### Problem statement:
Return all of the data below verbatim and exclude every picture.

### Extracted data:
--------

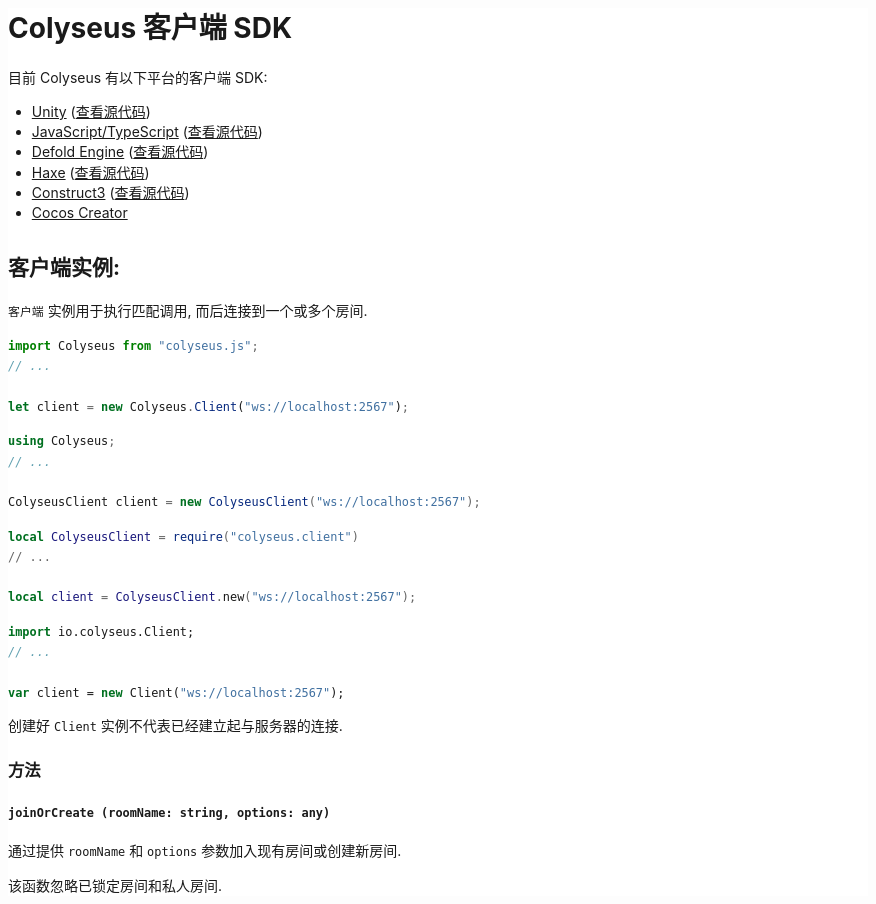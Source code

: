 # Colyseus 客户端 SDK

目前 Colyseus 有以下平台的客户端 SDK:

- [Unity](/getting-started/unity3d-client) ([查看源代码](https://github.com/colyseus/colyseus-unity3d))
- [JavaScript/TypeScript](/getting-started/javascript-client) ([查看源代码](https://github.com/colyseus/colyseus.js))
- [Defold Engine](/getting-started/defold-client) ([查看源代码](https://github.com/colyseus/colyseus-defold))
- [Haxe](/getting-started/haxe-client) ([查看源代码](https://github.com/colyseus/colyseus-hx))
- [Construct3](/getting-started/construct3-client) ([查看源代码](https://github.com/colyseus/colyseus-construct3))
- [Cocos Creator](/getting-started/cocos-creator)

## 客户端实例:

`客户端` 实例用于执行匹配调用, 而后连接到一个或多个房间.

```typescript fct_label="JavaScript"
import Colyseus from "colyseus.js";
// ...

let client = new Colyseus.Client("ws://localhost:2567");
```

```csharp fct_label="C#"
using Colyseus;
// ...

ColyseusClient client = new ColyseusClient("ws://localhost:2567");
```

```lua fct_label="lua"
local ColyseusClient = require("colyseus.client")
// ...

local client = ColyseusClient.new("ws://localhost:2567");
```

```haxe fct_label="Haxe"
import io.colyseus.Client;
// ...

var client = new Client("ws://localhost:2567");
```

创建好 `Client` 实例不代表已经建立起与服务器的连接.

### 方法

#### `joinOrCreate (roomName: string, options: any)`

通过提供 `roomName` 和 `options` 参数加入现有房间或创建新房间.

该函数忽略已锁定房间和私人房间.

--------

### Exercise response:
Source code

: # Colyseus 客户端 SDK

目前 Colyseus 有以下平台的客户端 SDK:

- [Unity](/getting-started/unity3d-client) ([查看源代码](https://github.com/colyseus/colyseus-unity3d))
- [JavaScript/TypeScript](/getting-started/javascript-client) ([查看源代码](https://github.com/colyseus/colyseus.js))
- [Defold Engine](/getting-started/defold-client) ([查看源代码](https://github.com/colyseus/colyseus-defold))
- [Haxe](/getting-started/haxe-client) ([查看源代码](https://github.com/colyseus/colyseus-hx))
- [Construct3](/getting-started/construct3-client) ([查看源代码](https://github.com/colyseus/colyseus-construct3))
- [Cocos Creator](/getting-started/cocos-creator)

## 客户端实例:

`客户端` 实例用于执行匹配调用, 而后连接到一个或多个房间.

```typescript fct_label="JavaScript"
import Colyseus from "colyseus.js";
// ...

let client = new Colyseus.Client("ws://localhost:2567");
```

```csharp fct_label="C#"
using Colyseus;
// ...

ColyseusClient client = new ColyseusClient("ws://localhost:2567");
```

```lua fct_label="lua"
local ColyseusClient = require("colyseus.client")
// ...

local client = ColyseusClient.new("ws://localhost:2567");
```

```haxe fct_label="Haxe"
import io.colyseus.Client;
// ...

var client = new Client("ws://localhost:2567");
```

创建好 `Client` 实例不代表已经建立起与服务器的连接.

### 方法

#### `joinOrCreate (roomName: string, options: any)`

通过提供 `roomName` 和 `options` 参数加入现有房间或创建新房间.

该函数忽略已锁定房间和私人房间.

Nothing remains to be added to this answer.